Restate all of the entries exactly, each line as it stands.

- SUPPLIED MATERIAL -
____

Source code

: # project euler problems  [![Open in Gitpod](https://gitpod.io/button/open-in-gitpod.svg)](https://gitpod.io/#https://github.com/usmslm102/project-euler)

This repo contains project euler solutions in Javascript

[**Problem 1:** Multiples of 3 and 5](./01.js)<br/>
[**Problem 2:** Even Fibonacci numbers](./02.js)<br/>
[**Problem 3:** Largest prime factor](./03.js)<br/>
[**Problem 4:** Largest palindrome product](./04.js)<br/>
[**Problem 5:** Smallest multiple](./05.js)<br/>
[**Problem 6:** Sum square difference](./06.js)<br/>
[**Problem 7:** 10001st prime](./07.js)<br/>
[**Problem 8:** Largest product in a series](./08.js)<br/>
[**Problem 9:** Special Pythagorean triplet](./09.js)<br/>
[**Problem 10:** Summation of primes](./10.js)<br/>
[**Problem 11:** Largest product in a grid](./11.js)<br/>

____

- ANSWER TO THE EXERCISE -
Source code

: # project euler problems  [![Open in Gitpod](https://gitpod.io/button/open-in-gitpod.svg)](https://gitpod.io/#https://github.com/usmslm102/project-euler)

This repo contains project euler solutions in Javascript

[**Problem 1:** Multiples of 3 and 5](./01.js)<br/>
[**Problem 2:** Even Fibonacci numbers](./02.js)<br/>
[**Problem 3:** Largest prime factor](./03.js)<br/>
[**Problem 4:** Largest palindrome product](./04.js)<br/>
[**Problem 5:** Smallest multiple](./05.js)<br/>
[**Problem 6:** Sum square difference](./06.js)<br/>
[**Problem 7:** 10001st prime](./07.js)<br/>
[**Problem 8:** Largest product in a series](./08.js)<br/>
[**Problem 9:** Special Pythagorean triplet](./09.js)<br/>
[**Problem 10:** Summation of primes](./10.js)<br/>
[**Problem 11:** Largest product in a grid](./11.js)<br/>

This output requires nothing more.